─── RECORD SET ───

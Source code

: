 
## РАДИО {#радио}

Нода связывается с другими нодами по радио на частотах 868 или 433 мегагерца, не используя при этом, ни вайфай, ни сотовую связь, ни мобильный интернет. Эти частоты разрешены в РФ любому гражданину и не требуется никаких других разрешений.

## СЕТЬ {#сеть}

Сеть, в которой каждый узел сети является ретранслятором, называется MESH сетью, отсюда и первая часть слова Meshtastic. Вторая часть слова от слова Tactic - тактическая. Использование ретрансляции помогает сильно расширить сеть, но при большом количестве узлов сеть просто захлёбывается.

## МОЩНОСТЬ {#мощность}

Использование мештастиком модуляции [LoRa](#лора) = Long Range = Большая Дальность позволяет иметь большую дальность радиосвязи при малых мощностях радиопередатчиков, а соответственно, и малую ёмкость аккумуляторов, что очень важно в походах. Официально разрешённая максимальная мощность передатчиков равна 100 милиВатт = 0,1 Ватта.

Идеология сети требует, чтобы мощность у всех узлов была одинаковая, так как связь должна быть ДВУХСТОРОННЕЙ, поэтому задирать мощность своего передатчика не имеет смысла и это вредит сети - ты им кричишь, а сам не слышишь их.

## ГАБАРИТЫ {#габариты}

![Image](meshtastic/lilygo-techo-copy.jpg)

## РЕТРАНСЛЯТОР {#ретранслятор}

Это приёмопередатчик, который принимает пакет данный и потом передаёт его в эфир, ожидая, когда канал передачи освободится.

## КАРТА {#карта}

───
─── RECORD SET ───

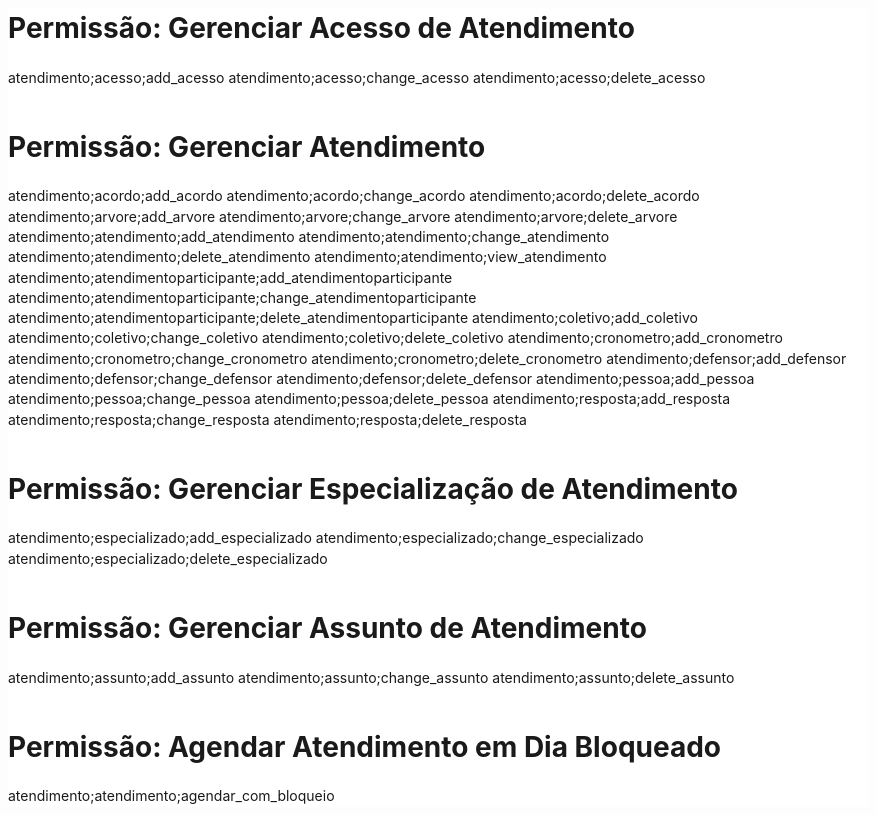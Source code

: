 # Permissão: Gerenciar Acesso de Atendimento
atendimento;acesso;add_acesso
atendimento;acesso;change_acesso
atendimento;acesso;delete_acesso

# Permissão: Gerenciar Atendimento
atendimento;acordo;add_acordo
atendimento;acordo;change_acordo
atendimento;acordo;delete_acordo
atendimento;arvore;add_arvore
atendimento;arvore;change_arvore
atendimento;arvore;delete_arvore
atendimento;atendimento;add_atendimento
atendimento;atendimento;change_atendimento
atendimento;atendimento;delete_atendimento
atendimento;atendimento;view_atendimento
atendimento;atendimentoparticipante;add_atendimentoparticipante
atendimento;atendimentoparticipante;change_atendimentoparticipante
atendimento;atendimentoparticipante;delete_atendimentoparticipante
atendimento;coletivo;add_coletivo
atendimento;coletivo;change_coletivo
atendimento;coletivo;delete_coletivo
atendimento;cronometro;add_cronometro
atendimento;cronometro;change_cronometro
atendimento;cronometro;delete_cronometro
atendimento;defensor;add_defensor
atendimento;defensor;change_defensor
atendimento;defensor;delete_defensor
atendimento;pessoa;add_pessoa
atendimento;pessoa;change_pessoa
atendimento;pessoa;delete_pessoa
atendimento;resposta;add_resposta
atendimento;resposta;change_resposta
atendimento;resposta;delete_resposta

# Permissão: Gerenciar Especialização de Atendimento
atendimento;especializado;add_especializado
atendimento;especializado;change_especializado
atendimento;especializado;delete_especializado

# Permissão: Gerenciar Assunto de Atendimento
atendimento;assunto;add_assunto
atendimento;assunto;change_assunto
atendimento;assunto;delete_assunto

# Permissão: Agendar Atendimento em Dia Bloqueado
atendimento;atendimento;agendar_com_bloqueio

───

TASK GOAL: When the line with "atendimento;defensor;delete_defensor" is reached in the data above, begin copying, and stop after the line with "atendimento;resposta;delete_resposta"; copy each line exactly, both ends included.

SOLVED PROBLEM:
atendimento;defensor;delete_defensor
atendimento;pessoa;add_pessoa
atendimento;pessoa;change_pessoa
atendimento;pessoa;delete_pessoa
atendimento;resposta;add_resposta
atendimento;resposta;change_resposta
atendimento;resposta;delete_resposta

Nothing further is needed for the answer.